• _WHAT IS BEING ASKED_
Every line below is to be copied exactly, with the pictures left out.

::: SOURCE MATERIAL

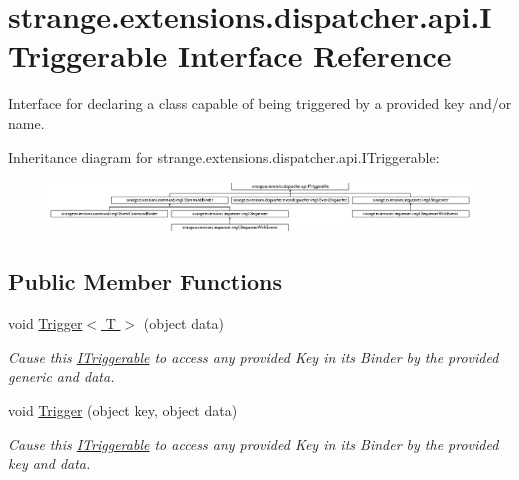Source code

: \hypertarget{interfacestrange_1_1extensions_1_1dispatcher_1_1api_1_1_i_triggerable}{\section{strange.\-extensions.\-dispatcher.\-api.\-I\-Triggerable Interface Reference}
\label{interfacestrange_1_1extensions_1_1dispatcher_1_1api_1_1_i_triggerable}
}


Interface for declaring a class capable of being triggered by a provided key and/or name.  


Inheritance diagram for strange.\-extensions.\-dispatcher.\-api.\-I\-Triggerable\-:\begin{figure}[H]
\begin{center}
\leavevmode
\includegraphics[height=1.382716cm]{interfacestrange_1_1extensions_1_1dispatcher_1_1api_1_1_i_triggerable}
\end{center}
\end{figure}
\subsection*{Public Member Functions}
\begin{DoxyCompactItemize}
\item 
\hypertarget{interfacestrange_1_1extensions_1_1dispatcher_1_1api_1_1_i_triggerable_af2d6a85b1e00a06bab56f21add189549}{void \hyperlink{interfacestrange_1_1extensions_1_1dispatcher_1_1api_1_1_i_triggerable_af2d6a85b1e00a06bab56f21add189549}{Trigger$<$ T $>$} (object data)}\label{interfacestrange_1_1extensions_1_1dispatcher_1_1api_1_1_i_triggerable_af2d6a85b1e00a06bab56f21add189549}

\begin{DoxyCompactList}\small\item\em Cause this \hyperlink{interfacestrange_1_1extensions_1_1dispatcher_1_1api_1_1_i_triggerable}{I\-Triggerable} to access any provided Key in its Binder by the provided generic and data. \end{DoxyCompactList}\item 
\hypertarget{interfacestrange_1_1extensions_1_1dispatcher_1_1api_1_1_i_triggerable_a361da017a6fcf4462bf05089cbfa6304}{void \hyperlink{interfacestrange_1_1extensions_1_1dispatcher_1_1api_1_1_i_triggerable_a361da017a6fcf4462bf05089cbfa6304}{Trigger} (object key, object data)}\label{interfacestrange_1_1extensions_1_1dispatcher_1_1api_1_1_i_triggerable_a361da017a6fcf4462bf05089cbfa6304}

\begin{DoxyCompactList}\small\item\em Cause this \hyperlink{interfacestrange_1_1extensions_1_1dispatcher_1_1api_1_1_i_triggerable}{I\-Triggerable} to access any provided Key in its Binder by the provided key and data. \end{DoxyCompactList}\end{DoxyCompactItemize}


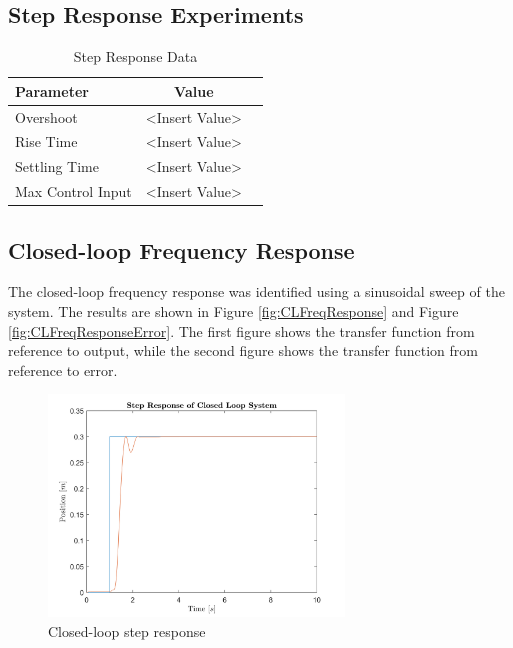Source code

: \documentclass[11pt]{article}
\begin{document}
\subsection{Step Response Experiments}
\begin{table}[h!]
    \centering
    \begin{tabular}{@{}lcc@{}}
    \toprule
    \textbf{Parameter} & \textbf{Value} \\
    \midrule
    Overshoot & <Insert Value> \\
    Rise Time & <Insert Value> \\
    Settling Time & <Insert Value> \\
    Max Control Input & <Insert Value> \\
    \bottomrule
    \end{tabular}
    \caption{Step Response Data}
    \label{tab:step_response}
\end{table}
    




\subsection{Closed-loop Frequency Response}
The closed-loop frequency response was identified using a sinusoidal sweep of the system. The results are shown in Figure \ref{fig:CLFreqResponse} and Figure \ref{fig:CLFreqResponseError}. The first figure shows the transfer function from reference to output, while the second figure shows the transfer function from reference to error.

\begin{figure}[!ht]
\centering
\includegraphics[width=0.7\textwidth]{CLStepResponse.png}
\caption{Closed-loop step response}
\label{fig:CLStepResponse}
\end{figure}
\end{document}

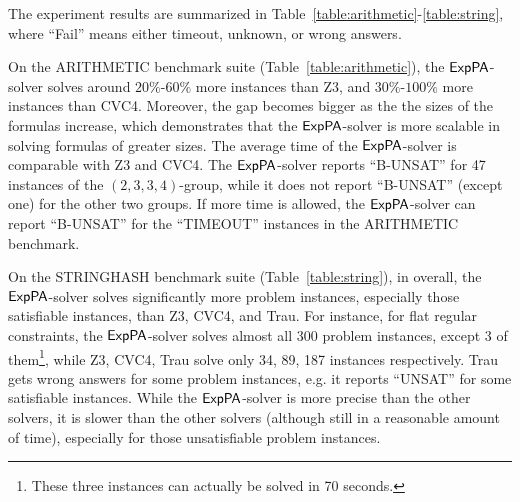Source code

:The experiment results are summarized in Table~\ref{table:arithmetic}-\ref{table:string}, where ``Fail'' means either timeout, unknown, or wrong answers. 

On the ARITHMETIC benchmark suite (Table~\ref{table:arithmetic}), the ${\sf ExpPA}$-solver solves around $20\%$-$60\%$ more instances than Z3, and $30\%$-$100\%$ more instances than CVC4. Moreover, the gap becomes bigger as the the sizes of the formulas increase, which demonstrates that the ${\sf ExpPA}$-solver is more scalable in solving formulas of greater sizes. The average time of the ${\sf ExpPA}$-solver is comparable with Z3 and CVC4. The ${\sf ExpPA}$-solver reports ``B-UNSAT'' for 47 instances of the $(2, 3, 3, 4)$-group, while it does not report ``B-UNSAT'' (except one) for the other two groups. If more time is allowed, the ${\sf ExpPA}$-solver can report ``B-UNSAT'' for the ``TIMEOUT'' instances in the ARITHMETIC benchmark. 



On the STRINGHASH benchmark suite (Table~\ref{table:string}), in overall, the ${\sf ExpPA}$-solver solves significantly more problem instances, especially those satisfiable instances, than Z3, CVC4, and Trau. For instance, for flat regular constraints, the ${\sf ExpPA}$-solver solves almost all 300 problem instances, except 3 of them\footnote{These three instances can actually be solved in 70 seconds.}, while  Z3, CVC4, Trau solve only 34, 89, 187 instances respectively.  Trau gets wrong answers for some problem instances, e.g. it reports ``UNSAT'' for some satisfiable instances. While the ${\sf ExpPA}$-solver is more precise than the other solvers, it is slower than the other solvers (although still in a reasonable amount of time), especially for those unsatisfiable problem instances.


%



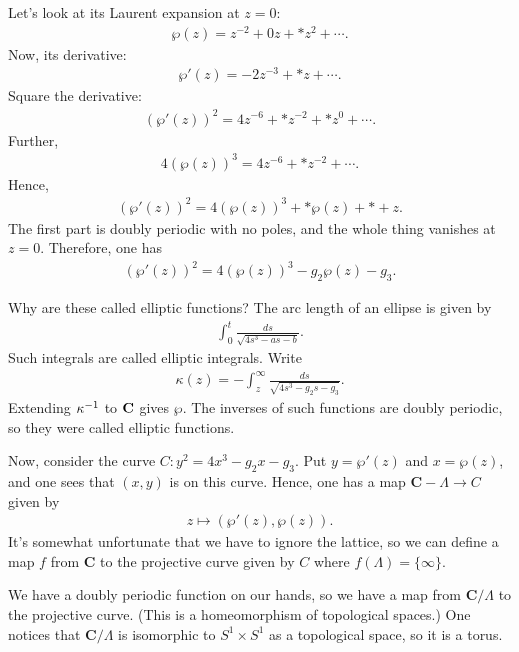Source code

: \documentclass [11 pt, oneside] {article}
\begin{document}
Let's look at its Laurent expansion at $z=0$:
\begin{align*}
	\wp(z) = z^{-2} + 0 z + *z^2 + \cdots.
\end{align*}
Now, its derivative:
\begin{align*}
	\wp'(z) = -2z^{-3} + *z +\cdots.
\end{align*}
Square the derivative:
\begin{align*}
	(\wp'(z)) ^2 = 4z^{-6} + *z^{-2} + *z^0 + \cdots.
\end{align*}
Further,
\begin{align*}
	4(\wp(z)) ^3 = 4z^{-6} + *z^{-2} + \cdots.
\end{align*}
Hence,
\begin{align*}
	(\wp'(z)) ^2 = 4(\wp(z)) ^3 +  *\wp(z) + * + z.
\end{align*}
The first part is doubly periodic with no poles, and the whole thing vanishes at $z=0$. Therefore, one has
\begin{align*}
	(\wp'(z)) ^2 = 4(\wp(z)) ^3 - g_2 \wp(z) -  g_3.
\end{align*}

Why are these called elliptic functions? The arc length of an ellipse is given by 
\begin{align*}
	\int_{0}^{t} \frac{ds}{\sqrt{4s^3 - as - b} }. 
\end{align*}
Such integrals are called elliptic integrals. Write
\begin{align*}
	\kappa(z) = -\int_{z}^{\infty} \frac{ds}{\sqrt{4s^3 -g_2s - g_3} }. 
\end{align*}
Extending $\kappa^{-1}$ to $\mathbf C$ gives $\wp$. The inverses of such functions are doubly periodic, so they were called elliptic functions.

Now, consider the curve $C:y^2 = 4x^3 - g_2x-g_3$. Put $y=\wp'(z)$ and $x=\wp(z)$, and one sees that $(x,y)$ is on this curve. Hence, one has a map $\mathbf{C}-\Lambda \longrightarrow C$ given by
\begin{align*}
	z\longmapsto (\wp'(z),\wp (z)).
\end{align*}
It's somewhat unfortunate that we have to ignore the lattice, so we can define a map $f$ from $\mathbf{C}$ to the projective curve given by $C$ where $f(\Lambda) = \{\infty\}$. 

We have a doubly periodic function on our hands, so we have a map from $\mathbf{C}/\Lambda$ to the projective curve. (This is a homeomorphism of topological spaces.) One notices that $\mathbf{C}/\Lambda$ is isomorphic to $S^1\times S^1$ as a topological space, so it is a torus.
\end{document}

::::::

• _TASK ANSWER_
Source code

: \hypertarget{interfacestrange_1_1extensions_1_1dispatcher_1_1api_1_1_i_triggerable}{\section{strange.\-extensions.\-dispatcher.\-api.\-I\-Triggerable Interface Reference}
\label{interfacestrange_1_1extensions_1_1dispatcher_1_1api_1_1_i_triggerable}
}


Interface for declaring a class capable of being triggered by a provided key and/or name.  


Inheritance diagram for strange.\-extensions.\-dispatcher.\-api.\-I\-Triggerable\-:\begin{figure}[H]
\begin{center}
\leavevmode
\includegraphics[height=1.382716cm]{interfacestrange_1_1extensions_1_1dispatcher_1_1api_1_1_i_triggerable}
\end{center}
\end{figure}
\subsection*{Public Member Functions}
\begin{DoxyCompactItemize}
\item 
\hypertarget{interfacestrange_1_1extensions_1_1dispatcher_1_1api_1_1_i_triggerable_af2d6a85b1e00a06bab56f21add189549}{void \hyperlink{interfacestrange_1_1extensions_1_1dispatcher_1_1api_1_1_i_triggerable_af2d6a85b1e00a06bab56f21add189549}{Trigger$<$ T $>$} (object data)}\label{interfacestrange_1_1extensions_1_1dispatcher_1_1api_1_1_i_triggerable_af2d6a85b1e00a06bab56f21add189549}

\begin{DoxyCompactList}\small\item\em Cause this \hyperlink{interfacestrange_1_1extensions_1_1dispatcher_1_1api_1_1_i_triggerable}{I\-Triggerable} to access any provided Key in its Binder by the provided generic and data. \end{DoxyCompactList}\item 
\hypertarget{interfacestrange_1_1extensions_1_1dispatcher_1_1api_1_1_i_triggerable_a361da017a6fcf4462bf05089cbfa6304}{void \hyperlink{interfacestrange_1_1extensions_1_1dispatcher_1_1api_1_1_i_triggerable_a361da017a6fcf4462bf05089cbfa6304}{Trigger} (object key, object data)}\label{interfacestrange_1_1extensions_1_1dispatcher_1_1api_1_1_i_triggerable_a361da017a6fcf4462bf05089cbfa6304}

\begin{DoxyCompactList}\small\item\em Cause this \hyperlink{interfacestrange_1_1extensions_1_1dispatcher_1_1api_1_1_i_triggerable}{I\-Triggerable} to access any provided Key in its Binder by the provided key and data. \end{DoxyCompactList}\end{DoxyCompactItemize}


Source code

: \documentclass[11pt]{article}
\begin{document}
\subsection{Step Response Experiments}
\begin{table}[h!]
    \centering
    \begin{tabular}{@{}lcc@{}}
    \toprule
    \textbf{Parameter} & \textbf{Value} \\
    \midrule
    Overshoot & <Insert Value> \\
    Rise Time & <Insert Value> \\
    Settling Time & <Insert Value> \\
    Max Control Input & <Insert Value> \\
    \bottomrule
    \end{tabular}
    \caption{Step Response Data}
    \label{tab:step_response}
\end{table}
    




\subsection{Closed-loop Frequency Response}
The closed-loop frequency response was identified using a sinusoidal sweep of the system. The results are shown in Figure \ref{fig:CLFreqResponse} and Figure \ref{fig:CLFreqResponseError}. The first figure shows the transfer function from reference to output, while the second figure shows the transfer function from reference to error.

\begin{figure}[!ht]
\centering
\includegraphics[width=0.7\textwidth]{CLStepResponse.png}
\caption{Closed-loop step response}
\label{fig:CLStepResponse}
\end{figure}
\end{document}

Source code

:The experiment results are summarized in Table~\ref{table:arithmetic}-\ref{table:string}, where ``Fail'' means either timeout, unknown, or wrong answers. 

On the ARITHMETIC benchmark suite (Table~\ref{table:arithmetic}), the ${\sf ExpPA}$-solver solves around $20\%$-$60\%$ more instances than Z3, and $30\%$-$100\%$ more instances than CVC4. Moreover, the gap becomes bigger as the the sizes of the formulas increase, which demonstrates that the ${\sf ExpPA}$-solver is more scalable in solving formulas of greater sizes. The average time of the ${\sf ExpPA}$-solver is comparable with Z3 and CVC4. The ${\sf ExpPA}$-solver reports ``B-UNSAT'' for 47 instances of the $(2, 3, 3, 4)$-group, while it does not report ``B-UNSAT'' (except one) for the other two groups. If more time is allowed, the ${\sf ExpPA}$-solver can report ``B-UNSAT'' for the ``TIMEOUT'' instances in the ARITHMETIC benchmark. 



On the STRINGHASH benchmark suite (Table~\ref{table:string}), in overall, the ${\sf ExpPA}$-solver solves significantly more problem instances, especially those satisfiable instances, than Z3, CVC4, and Trau. For instance, for flat regular constraints, the ${\sf ExpPA}$-solver solves almost all 300 problem instances, except 3 of them\footnote{These three instances can actually be solved in 70 seconds.}, while  Z3, CVC4, Trau solve only 34, 89, 187 instances respectively.  Trau gets wrong answers for some problem instances, e.g. it reports ``UNSAT'' for some satisfiable instances. While the ${\sf ExpPA}$-solver is more precise than the other solvers, it is slower than the other solvers (although still in a reasonable amount of time), especially for those unsatisfiable problem instances.


%



Source code

: \documentclass [11 pt, oneside] {article}
\begin{document}
Let's look at its Laurent expansion at $z=0$:
\begin{align*}
	\wp(z) = z^{-2} + 0 z + *z^2 + \cdots.
\end{align*}
Now, its derivative:
\begin{align*}
	\wp'(z) = -2z^{-3} + *z +\cdots.
\end{align*}
Square the derivative:
\begin{align*}
	(\wp'(z)) ^2 = 4z^{-6} + *z^{-2} + *z^0 + \cdots.
\end{align*}
Further,
\begin{align*}
	4(\wp(z)) ^3 = 4z^{-6} + *z^{-2} + \cdots.
\end{align*}
Hence,
\begin{align*}
	(\wp'(z)) ^2 = 4(\wp(z)) ^3 +  *\wp(z) + * + z.
\end{align*}
The first part is doubly periodic with no poles, and the whole thing vanishes at $z=0$. Therefore, one has
\begin{align*}
	(\wp'(z)) ^2 = 4(\wp(z)) ^3 - g_2 \wp(z) -  g_3.
\end{align*}

Why are these called elliptic functions? The arc length of an ellipse is given by 
\begin{align*}
	\int_{0}^{t} \frac{ds}{\sqrt{4s^3 - as - b} }. 
\end{align*}
Such integrals are called elliptic integrals. Write
\begin{align*}
	\kappa(z) = -\int_{z}^{\infty} \frac{ds}{\sqrt{4s^3 -g_2s - g_3} }. 
\end{align*}
Extending $\kappa^{-1}$ to $\mathbf C$ gives $\wp$. The inverses of such functions are doubly periodic, so they were called elliptic functions.

Now, consider the curve $C:y^2 = 4x^3 - g_2x-g_3$. Put $y=\wp'(z)$ and $x=\wp(z)$, and one sees that $(x,y)$ is on this curve. Hence, one has a map $\mathbf{C}-\Lambda \longrightarrow C$ given by
\begin{align*}
	z\longmapsto (\wp'(z),\wp (z)).
\end{align*}
It's somewhat unfortunate that we have to ignore the lattice, so we can define a map $f$ from $\mathbf{C}$ to the projective curve given by $C$ where $f(\Lambda) = \{\infty\}$. 

We have a doubly periodic function on our hands, so we have a map from $\mathbf{C}/\Lambda$ to the projective curve. (This is a homeomorphism of topological spaces.) One notices that $\mathbf{C}/\Lambda$ is isomorphic to $S^1\times S^1$ as a topological space, so it is a torus.
\end{document}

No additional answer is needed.